In Nature this week, researchers at the University of California, Berkeley, report that ppk28 is central to the molecular basis for behavioral responses to water in Drosophila. Using molecular, cellular, and calcium imaging, as well as electrophysiological methods, the team shows that "ppk28 is expressed in water-sensing neurons, and that loss of ppk28 abolishes water sensitivity." The Berkeley team suggests that their study provides "the framework for examining the molecular basis for water detection in other animals."
A team of researchers led by investigators at the University of Toronto report their efforts in "deciphering the 'splicing code.'" The team's code, which "uses hundreds of RNA features to predict tissue-dependent changes in alternative splicing for thousands of exons," elucidates "new classes of splicing patterns, identifies distinct regulatory programs in different tissues, and identifies mutation-verified regulatory sequences," and "facilitates the discovery and detailed characterization of regulated alternative splicing events on a genome-wide scale," the authors write.

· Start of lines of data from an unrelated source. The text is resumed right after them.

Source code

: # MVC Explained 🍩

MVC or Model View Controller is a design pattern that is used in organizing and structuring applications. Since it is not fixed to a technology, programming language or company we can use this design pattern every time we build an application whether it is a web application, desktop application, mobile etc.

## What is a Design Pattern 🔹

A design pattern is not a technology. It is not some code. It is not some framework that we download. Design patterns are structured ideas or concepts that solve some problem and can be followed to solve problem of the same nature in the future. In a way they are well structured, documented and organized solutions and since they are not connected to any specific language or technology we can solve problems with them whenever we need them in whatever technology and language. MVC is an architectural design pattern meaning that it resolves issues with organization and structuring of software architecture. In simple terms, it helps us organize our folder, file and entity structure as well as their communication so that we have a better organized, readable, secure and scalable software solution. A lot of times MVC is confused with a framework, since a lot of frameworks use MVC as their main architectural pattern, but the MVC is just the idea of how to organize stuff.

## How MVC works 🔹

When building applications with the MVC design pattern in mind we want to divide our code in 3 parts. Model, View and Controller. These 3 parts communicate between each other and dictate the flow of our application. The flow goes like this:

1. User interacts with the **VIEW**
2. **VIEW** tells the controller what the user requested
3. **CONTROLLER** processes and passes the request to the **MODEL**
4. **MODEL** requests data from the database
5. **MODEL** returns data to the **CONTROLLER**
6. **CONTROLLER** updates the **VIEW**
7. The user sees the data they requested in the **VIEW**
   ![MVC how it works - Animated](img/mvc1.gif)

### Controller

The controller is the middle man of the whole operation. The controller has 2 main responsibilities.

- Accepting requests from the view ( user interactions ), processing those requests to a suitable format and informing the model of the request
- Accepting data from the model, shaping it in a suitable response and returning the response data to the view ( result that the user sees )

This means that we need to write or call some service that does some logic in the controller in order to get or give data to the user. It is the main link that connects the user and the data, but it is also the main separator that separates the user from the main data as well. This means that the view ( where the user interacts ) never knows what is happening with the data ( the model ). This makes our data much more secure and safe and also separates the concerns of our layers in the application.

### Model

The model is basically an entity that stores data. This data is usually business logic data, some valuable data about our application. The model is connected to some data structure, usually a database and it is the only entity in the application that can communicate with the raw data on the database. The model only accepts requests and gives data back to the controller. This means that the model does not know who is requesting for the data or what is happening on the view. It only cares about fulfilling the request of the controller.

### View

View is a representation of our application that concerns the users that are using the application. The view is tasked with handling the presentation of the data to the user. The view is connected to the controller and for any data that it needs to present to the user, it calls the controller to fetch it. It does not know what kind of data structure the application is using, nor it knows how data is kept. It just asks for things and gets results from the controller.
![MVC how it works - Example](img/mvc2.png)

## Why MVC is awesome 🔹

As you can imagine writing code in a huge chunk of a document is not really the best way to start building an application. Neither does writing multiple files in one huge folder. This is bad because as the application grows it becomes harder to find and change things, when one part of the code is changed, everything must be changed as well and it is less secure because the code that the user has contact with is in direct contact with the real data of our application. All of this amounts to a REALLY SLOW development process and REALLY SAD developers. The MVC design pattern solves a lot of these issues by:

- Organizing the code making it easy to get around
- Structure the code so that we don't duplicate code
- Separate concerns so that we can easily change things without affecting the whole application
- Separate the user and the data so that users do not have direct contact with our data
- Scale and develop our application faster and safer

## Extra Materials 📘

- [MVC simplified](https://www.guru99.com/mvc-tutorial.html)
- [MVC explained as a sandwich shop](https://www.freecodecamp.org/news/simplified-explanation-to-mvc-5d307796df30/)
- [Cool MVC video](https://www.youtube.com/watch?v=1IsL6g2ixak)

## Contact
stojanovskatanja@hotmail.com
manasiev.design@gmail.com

Meanwhile, in Nature Methods, investigators at the University of Colorado, Boulder, and their colleagues describe quantitative insights into microbial ecology, or QIIME, an open-source software pipeline for the analysis of high-throughput community sequencing data. QIIME, they say, "supports a wide range of microbial community analyses," and "provides graphical displays that allow users to interact with the data."
And in Nature Genetics, an international research team reports that "de novo mutations of SETBP1 cause Schinzel-Giedion syndrome," a disease characterized by severe mental retardation and multiple congenital malformations, among other things, of which most affected individuals die by age 10. The team "sequenced the exomes of four affected individuals and found heterozygous de novo variants in SETBP1 in all four." Using Sanger sequencing, they also identified SETBP1 mutations in eight additional cases. "All mutations clustered to a highly conserved 11-bp exonic region, suggesting a dominant-negative or gain-of-function effect," the authors write.